Ingredients:
1 Pablano pepper
1 large tomatillo
1 bunch cilantro
1 4oz can diced green chilies
1 can pineapple tidbits (fruit and juice)
2 Tbs sugar
1 Tbs apple cider vinegar
4 Tbs Olive Oil
1/2 tsp Chili Powder
1/2 tsp Cumin
Salt and pepper
1 large onion, finely chopped
3 boneless, skinless chicken breasts
1/2 cup lime juice
1 head lettuce, shredded
4 tortillas
4oz Mexican blend cheese (I used one with pepper jack)
crushed tortilla chips (I use the remnants at the bottom of a bag)
Directions:
Pre-heat the broiler in your oven. Peel the paper skin off the tomatillo and remove the stem. Place the pablano pepper and tomatillo on a sheet pan and place under the broiler. Broil until their skin is blackened (5-7 minutes). Rotate around to the other side. Broil until blackened (5-7 minutes). Remove from oven. Place pablano in a small bowl and cover with plastic wrap. Allow to sit and steam for 15 minutes. Remove the pablano from the bowl and peel off the blackened skin. Remove the stem and seeds. Roughly chop the pepper into smaller pieces. Add the pepper and the tomatillo to the blender.
Add to the blender: the juice from the can of pineapple, sugar, apple cider vinegar, 1 Tbs Olive oil, chili powder, cumin, diced green chilies, 1/4 cup cilantro, salt and pepper. Blend until mostly smooth. Pour into a small saucepan, set over medium heat. Simmer for 10 - 15 minutes, until thickened. Pour in a small bowl and refrigerate for at least 2 hours.
Thinly slice the chicken breasts. Place the lime juice, 1 Tbs olive oil, salt and pepper in a medium bowl. Add the chicken.

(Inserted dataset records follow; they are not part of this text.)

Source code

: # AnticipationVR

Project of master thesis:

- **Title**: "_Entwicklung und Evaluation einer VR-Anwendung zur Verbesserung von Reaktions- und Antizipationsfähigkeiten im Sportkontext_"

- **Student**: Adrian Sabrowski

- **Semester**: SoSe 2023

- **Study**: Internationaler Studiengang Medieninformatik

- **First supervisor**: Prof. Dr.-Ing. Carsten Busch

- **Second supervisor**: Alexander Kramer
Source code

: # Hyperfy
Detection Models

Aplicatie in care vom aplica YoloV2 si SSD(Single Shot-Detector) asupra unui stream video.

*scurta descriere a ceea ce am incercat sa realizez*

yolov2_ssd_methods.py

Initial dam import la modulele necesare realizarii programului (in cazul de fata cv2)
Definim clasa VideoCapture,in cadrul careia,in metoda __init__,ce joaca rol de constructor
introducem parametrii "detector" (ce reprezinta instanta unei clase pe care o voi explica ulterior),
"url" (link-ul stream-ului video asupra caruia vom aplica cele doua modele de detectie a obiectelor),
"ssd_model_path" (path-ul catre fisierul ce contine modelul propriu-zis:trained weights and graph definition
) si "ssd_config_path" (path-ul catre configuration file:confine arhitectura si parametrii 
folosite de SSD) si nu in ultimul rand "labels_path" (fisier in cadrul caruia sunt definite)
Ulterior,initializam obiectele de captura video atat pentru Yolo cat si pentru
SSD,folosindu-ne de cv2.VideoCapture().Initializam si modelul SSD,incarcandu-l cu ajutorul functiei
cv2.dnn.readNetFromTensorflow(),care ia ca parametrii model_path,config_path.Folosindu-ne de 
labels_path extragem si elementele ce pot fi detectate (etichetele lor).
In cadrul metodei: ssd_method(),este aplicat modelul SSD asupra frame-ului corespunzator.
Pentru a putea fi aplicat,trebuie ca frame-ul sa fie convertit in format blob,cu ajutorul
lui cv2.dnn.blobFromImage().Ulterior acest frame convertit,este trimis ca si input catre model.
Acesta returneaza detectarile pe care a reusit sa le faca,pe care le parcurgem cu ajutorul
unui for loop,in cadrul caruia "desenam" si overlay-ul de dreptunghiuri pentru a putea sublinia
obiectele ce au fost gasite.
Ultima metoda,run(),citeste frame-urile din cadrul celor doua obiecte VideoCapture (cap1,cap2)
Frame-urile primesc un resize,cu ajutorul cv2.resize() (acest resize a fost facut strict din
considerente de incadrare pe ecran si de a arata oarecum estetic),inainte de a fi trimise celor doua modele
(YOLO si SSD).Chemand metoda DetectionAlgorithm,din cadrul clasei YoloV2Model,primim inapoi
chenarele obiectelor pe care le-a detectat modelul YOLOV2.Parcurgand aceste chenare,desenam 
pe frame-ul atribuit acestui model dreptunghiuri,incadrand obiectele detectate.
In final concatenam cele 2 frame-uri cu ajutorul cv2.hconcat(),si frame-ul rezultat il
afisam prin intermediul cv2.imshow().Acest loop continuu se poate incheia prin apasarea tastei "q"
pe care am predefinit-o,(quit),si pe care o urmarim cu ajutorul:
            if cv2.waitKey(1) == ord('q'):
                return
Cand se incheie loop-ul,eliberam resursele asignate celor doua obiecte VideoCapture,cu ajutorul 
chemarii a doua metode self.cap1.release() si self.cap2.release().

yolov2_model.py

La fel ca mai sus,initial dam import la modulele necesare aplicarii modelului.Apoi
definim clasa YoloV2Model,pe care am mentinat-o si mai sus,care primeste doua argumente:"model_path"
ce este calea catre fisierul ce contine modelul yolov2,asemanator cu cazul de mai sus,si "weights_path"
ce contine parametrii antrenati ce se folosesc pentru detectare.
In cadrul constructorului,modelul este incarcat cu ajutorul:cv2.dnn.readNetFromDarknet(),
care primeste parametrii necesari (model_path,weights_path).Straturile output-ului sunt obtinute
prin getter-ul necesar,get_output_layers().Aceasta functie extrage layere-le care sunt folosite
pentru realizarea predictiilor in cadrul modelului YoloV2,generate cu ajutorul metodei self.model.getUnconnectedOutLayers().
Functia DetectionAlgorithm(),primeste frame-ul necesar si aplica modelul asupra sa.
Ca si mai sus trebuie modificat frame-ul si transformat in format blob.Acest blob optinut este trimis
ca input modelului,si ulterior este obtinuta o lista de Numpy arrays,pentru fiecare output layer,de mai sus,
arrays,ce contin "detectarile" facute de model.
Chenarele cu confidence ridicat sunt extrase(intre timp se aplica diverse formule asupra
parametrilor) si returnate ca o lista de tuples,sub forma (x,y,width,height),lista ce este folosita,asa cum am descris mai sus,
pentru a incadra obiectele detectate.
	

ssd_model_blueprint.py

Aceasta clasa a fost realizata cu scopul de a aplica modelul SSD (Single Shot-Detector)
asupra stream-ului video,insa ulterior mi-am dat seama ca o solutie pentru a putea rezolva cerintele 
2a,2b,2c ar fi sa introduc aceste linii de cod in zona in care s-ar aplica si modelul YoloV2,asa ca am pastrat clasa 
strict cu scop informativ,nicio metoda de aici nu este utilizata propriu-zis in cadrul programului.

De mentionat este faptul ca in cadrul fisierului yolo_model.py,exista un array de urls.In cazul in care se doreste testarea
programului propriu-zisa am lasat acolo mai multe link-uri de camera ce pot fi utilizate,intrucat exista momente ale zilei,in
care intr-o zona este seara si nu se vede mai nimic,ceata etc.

If there isn't enough lime juice to cover the chicken add water so that the chicken is completely submerged. Allow to marinate for 30 minutes.
Pre-heat a medium skillet over medium heat with 1 Tbs olive oil. Finely chop the onion. Add the onion to the pan, season with salt and pepper. Saute 5 minutes until lightly golden brown. Reduce heat to medium low and saute for 20 minutes, until caramelized.

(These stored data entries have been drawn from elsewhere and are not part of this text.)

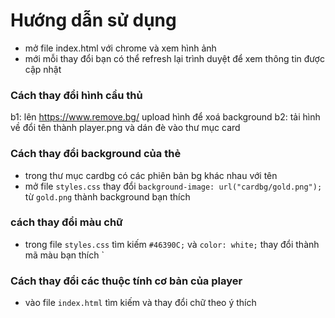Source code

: # Hướng dẫn sử dụng
- mở file index.html với chrome và xem hình ảnh
- mới mỗi thay đổi bạn có thể refresh lại trình duyệt để xem thông tin được cập nhật

###  Cách thay đổi hình cầu thủ
b1: lên https://www.remove.bg/ upload hình để xoá background
b2: tải hình về đổi tên thành player.png và dán đè vào thư mục card

### Cách thay đổi background của thẻ
- trong thư mục cardbg có các phiên bản bg khác nhau với tên 
- mở file `styles.css` thay đổi `background-image: url("cardbg/gold.png");`  từ `gold.png` thành background bạn thích

### cách thay đổi màu chữ
- trong file `styles.css` tìm kiếm `#46390C;` và  `color: white;` thay đổi thành mã màu bạn thích
`
### Cách thay đổi các thuộc tính cơ bản của player
- vào file `index.html` tìm kiếm và thay đổi chữ theo ý thích
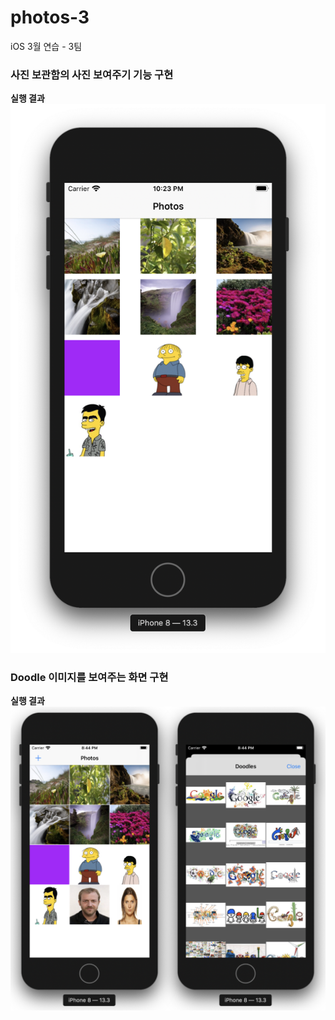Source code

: # photos-3
iOS 3월 연습 - 3팀

### 사진 보관함의 사진 보여주기 기능 구현

**실행 결과**
![step2_result](step2_result.png)

### Doodle 이미지를 보여주는 화면 구현

**실행 결과**
![step3_result](step3_result.png)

Pre-heat a large skillet over medium heat with 1 Tbs olive oil. Remove chicken from the marinade and add to the pan. Cook for about 5 minutes (until cooked through).
While chicken is cooking, shred the head of lettuce using a knife. Wash and dry (I use a salad spinner). Roughly chop the remainder of the bunch of cilantro.
Place a small skillet over medium heat. Add 1 tortilla and sprinkle with 1 oz shredded cheese. Allow cheese to melt. Remove tortilla, place it on a plate. Repeat for each tortilla.
To assemble the salad, place 1/4 of the lettuce on the tortilla. Spoon on 1/4 of the green chili sauce over the lettuce. Top with 1/4 of the chicken strips, 1/4 of the pineapple tidbits, 1/4 of the caramelized onions, 1/4 of the chopped cilantro, and some tortilla chips. Repeat for remaining servings.
Serves 4
To see what I spent on this recipe, visit my other blog here.
1 comment:
I am going to show this salad to my daughter; she is more adventurous than I -- I still get nervous with chilis and peppers!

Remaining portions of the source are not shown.